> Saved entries
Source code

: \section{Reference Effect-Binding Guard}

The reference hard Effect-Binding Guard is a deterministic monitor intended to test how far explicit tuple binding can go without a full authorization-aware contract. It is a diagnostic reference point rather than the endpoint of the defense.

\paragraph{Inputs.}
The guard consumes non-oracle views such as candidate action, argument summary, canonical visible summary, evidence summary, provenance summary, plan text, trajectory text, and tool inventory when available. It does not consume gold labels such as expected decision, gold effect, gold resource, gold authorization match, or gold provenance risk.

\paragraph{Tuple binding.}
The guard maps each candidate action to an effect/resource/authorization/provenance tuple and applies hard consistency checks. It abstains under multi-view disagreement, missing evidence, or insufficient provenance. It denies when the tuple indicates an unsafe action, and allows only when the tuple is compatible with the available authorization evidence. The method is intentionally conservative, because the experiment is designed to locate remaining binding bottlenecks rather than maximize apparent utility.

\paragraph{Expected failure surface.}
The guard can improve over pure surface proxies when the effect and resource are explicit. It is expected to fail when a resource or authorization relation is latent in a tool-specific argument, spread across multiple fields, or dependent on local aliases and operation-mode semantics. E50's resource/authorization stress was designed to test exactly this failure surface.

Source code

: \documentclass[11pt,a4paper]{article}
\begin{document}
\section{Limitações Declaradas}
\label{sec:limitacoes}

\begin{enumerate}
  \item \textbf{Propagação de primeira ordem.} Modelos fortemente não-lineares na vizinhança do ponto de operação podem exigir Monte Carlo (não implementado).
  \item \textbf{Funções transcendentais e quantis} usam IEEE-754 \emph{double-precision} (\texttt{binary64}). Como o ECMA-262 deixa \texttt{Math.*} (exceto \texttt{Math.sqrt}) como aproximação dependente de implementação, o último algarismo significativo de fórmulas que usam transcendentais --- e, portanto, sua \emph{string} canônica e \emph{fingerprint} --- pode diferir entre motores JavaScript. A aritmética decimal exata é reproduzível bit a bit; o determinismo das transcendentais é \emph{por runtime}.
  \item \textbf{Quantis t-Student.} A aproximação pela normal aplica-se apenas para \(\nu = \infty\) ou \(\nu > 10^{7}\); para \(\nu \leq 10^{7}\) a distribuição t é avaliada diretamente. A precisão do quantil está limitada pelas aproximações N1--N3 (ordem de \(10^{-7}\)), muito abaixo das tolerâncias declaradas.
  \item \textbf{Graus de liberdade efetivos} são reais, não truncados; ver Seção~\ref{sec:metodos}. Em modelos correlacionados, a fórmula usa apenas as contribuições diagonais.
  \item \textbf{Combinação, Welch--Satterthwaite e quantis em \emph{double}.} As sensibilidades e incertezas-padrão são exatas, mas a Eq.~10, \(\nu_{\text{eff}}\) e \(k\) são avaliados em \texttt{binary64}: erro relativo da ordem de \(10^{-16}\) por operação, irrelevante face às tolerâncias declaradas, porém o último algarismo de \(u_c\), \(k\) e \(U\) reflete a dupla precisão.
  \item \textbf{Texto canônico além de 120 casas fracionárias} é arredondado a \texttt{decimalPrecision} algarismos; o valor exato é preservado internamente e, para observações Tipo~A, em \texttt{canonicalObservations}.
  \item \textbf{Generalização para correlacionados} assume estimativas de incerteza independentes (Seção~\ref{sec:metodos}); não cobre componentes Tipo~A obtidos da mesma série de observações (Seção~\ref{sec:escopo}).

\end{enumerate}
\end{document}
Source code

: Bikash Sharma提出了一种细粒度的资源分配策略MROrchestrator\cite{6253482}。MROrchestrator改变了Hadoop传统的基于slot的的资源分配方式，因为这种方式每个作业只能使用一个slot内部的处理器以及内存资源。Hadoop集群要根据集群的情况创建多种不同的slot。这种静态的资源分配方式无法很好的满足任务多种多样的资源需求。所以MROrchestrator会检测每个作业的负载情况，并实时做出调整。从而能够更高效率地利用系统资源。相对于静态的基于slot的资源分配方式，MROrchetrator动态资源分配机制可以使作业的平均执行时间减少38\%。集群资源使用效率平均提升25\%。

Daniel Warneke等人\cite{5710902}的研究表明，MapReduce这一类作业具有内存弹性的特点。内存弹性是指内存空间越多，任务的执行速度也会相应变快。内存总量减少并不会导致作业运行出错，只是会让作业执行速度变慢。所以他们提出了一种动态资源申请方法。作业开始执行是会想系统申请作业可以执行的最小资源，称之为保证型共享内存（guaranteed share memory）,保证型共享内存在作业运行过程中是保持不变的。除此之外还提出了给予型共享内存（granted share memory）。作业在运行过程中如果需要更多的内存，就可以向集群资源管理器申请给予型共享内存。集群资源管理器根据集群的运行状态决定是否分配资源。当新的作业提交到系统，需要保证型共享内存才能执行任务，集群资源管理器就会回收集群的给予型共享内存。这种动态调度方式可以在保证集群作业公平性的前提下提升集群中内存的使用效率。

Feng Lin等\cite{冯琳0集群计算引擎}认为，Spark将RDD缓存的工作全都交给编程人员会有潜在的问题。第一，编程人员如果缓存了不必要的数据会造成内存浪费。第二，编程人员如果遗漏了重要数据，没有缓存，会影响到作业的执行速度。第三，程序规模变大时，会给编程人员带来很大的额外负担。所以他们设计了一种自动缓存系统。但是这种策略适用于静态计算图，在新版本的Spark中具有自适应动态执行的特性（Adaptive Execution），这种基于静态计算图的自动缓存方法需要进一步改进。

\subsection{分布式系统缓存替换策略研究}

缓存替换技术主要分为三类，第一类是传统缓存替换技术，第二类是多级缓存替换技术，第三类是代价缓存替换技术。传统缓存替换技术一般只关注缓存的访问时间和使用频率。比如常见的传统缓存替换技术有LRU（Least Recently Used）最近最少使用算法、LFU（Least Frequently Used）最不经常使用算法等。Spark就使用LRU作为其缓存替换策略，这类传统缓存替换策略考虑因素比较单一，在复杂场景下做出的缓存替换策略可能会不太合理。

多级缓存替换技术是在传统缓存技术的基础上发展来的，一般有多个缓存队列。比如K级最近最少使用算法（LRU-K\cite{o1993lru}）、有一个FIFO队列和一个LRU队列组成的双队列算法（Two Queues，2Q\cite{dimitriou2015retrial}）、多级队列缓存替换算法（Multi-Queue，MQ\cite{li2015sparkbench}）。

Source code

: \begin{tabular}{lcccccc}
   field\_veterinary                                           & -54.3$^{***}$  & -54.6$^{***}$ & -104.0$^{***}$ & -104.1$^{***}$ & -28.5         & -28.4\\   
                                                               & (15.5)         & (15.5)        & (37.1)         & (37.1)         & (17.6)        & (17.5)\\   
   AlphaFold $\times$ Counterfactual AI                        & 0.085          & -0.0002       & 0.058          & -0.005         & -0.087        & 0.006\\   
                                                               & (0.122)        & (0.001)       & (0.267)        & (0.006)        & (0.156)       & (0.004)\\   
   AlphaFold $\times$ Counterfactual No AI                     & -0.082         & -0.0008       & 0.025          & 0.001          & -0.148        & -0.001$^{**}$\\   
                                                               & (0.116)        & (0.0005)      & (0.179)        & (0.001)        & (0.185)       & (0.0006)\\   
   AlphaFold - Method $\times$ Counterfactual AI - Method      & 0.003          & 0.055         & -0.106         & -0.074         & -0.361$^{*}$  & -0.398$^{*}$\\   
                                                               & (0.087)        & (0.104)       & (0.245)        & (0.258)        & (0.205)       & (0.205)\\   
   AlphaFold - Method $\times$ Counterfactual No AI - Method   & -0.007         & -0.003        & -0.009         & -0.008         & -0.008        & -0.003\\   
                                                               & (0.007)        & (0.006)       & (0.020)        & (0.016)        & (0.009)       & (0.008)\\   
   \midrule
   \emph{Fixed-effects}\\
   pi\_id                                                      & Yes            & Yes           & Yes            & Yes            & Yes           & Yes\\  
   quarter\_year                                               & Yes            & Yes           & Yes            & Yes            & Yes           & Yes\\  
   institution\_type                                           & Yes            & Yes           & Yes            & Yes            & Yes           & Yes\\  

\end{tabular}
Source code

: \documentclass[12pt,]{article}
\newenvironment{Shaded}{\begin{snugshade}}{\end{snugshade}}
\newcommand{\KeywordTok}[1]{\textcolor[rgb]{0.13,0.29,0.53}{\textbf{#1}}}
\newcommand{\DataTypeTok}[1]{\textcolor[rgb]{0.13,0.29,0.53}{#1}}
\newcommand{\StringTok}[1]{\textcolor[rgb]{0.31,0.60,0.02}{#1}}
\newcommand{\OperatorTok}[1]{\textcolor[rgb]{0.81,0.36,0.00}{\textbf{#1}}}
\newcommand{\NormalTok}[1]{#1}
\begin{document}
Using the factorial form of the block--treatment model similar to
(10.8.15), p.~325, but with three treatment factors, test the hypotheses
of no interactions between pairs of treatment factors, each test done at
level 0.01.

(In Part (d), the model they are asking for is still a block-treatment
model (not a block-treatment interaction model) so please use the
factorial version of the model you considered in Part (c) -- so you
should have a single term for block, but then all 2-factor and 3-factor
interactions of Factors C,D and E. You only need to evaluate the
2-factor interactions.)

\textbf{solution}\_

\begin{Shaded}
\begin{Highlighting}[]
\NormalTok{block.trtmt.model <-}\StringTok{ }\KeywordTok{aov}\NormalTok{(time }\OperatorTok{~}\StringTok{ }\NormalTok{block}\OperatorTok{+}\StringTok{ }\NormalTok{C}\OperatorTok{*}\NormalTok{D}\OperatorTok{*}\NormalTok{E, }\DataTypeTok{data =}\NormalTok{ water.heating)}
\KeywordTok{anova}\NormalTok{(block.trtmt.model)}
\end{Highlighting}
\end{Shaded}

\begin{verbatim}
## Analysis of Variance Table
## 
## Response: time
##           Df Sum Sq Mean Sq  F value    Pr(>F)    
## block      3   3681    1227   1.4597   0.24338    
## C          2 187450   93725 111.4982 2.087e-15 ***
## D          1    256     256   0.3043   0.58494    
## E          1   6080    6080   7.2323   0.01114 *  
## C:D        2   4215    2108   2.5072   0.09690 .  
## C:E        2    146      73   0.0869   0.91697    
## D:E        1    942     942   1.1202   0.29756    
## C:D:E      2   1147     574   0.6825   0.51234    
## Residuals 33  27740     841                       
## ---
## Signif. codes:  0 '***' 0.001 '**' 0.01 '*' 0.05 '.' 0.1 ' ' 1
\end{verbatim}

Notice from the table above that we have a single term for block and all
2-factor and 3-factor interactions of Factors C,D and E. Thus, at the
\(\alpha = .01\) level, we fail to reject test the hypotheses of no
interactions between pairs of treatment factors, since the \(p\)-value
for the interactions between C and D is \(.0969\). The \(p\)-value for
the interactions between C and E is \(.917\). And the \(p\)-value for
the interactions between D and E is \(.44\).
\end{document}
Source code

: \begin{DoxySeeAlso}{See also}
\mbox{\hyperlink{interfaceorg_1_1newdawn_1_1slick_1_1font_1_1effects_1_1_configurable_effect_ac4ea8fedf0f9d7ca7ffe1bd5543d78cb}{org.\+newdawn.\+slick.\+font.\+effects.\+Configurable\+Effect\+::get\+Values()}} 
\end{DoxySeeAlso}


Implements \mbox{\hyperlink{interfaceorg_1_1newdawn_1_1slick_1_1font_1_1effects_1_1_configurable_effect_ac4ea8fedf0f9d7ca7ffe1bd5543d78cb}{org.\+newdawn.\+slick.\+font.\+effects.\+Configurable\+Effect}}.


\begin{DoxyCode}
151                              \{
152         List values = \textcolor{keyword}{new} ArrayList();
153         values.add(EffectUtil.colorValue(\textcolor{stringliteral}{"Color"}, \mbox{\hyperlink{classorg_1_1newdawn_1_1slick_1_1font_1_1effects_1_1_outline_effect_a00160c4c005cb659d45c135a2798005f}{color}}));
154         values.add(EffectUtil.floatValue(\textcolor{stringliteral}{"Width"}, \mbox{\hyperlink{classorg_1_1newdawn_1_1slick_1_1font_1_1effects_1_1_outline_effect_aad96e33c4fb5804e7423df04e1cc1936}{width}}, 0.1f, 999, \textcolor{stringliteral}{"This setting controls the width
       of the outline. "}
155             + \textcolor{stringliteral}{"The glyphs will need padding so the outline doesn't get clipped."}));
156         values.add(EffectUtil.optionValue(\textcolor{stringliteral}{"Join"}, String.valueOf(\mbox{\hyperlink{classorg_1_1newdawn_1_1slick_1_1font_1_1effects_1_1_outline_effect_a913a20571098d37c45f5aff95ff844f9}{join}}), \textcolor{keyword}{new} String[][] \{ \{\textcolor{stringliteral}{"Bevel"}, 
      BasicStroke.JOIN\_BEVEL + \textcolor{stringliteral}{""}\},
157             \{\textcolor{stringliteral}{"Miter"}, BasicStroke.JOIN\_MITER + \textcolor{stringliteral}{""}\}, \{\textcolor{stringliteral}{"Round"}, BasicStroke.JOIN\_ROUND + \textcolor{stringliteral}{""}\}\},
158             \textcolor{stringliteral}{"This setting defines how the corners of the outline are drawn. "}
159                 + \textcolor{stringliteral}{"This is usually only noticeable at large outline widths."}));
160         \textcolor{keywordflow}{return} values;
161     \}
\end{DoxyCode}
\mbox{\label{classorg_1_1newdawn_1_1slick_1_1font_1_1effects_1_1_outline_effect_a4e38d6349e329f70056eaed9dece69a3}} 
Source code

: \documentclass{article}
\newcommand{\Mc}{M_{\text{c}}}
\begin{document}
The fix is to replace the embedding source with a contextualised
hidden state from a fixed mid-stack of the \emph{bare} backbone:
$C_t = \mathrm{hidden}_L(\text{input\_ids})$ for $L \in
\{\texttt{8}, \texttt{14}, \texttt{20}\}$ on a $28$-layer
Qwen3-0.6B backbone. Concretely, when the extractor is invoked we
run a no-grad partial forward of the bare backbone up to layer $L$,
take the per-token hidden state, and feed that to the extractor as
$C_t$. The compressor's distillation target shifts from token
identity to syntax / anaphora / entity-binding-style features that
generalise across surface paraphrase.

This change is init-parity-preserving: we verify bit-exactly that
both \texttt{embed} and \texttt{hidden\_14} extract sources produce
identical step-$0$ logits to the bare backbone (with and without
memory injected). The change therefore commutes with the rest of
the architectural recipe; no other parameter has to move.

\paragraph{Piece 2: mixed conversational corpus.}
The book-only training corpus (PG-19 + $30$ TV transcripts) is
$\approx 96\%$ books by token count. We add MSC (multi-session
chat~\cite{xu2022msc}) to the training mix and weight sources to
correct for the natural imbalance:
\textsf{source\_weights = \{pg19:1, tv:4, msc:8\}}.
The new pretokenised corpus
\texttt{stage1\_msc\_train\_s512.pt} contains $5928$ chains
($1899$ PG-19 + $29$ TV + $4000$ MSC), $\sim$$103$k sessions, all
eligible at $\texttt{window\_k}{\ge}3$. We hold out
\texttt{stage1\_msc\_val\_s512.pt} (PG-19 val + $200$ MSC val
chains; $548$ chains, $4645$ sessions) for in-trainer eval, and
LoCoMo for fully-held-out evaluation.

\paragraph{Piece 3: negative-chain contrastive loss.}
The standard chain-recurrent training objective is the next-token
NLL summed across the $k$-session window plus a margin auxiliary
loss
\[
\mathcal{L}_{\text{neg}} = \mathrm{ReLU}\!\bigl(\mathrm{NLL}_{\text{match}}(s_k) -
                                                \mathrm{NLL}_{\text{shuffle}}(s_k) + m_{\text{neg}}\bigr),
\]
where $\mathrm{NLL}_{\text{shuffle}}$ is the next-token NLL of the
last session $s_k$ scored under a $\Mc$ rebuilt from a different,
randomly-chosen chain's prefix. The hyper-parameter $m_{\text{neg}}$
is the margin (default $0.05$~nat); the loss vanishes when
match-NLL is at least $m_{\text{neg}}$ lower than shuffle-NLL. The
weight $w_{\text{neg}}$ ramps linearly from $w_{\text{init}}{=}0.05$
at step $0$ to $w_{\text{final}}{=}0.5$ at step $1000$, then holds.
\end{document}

> Action item
Checking each line above, count the ones that hold the word "shuffle" and state the total alone.

> Task output
3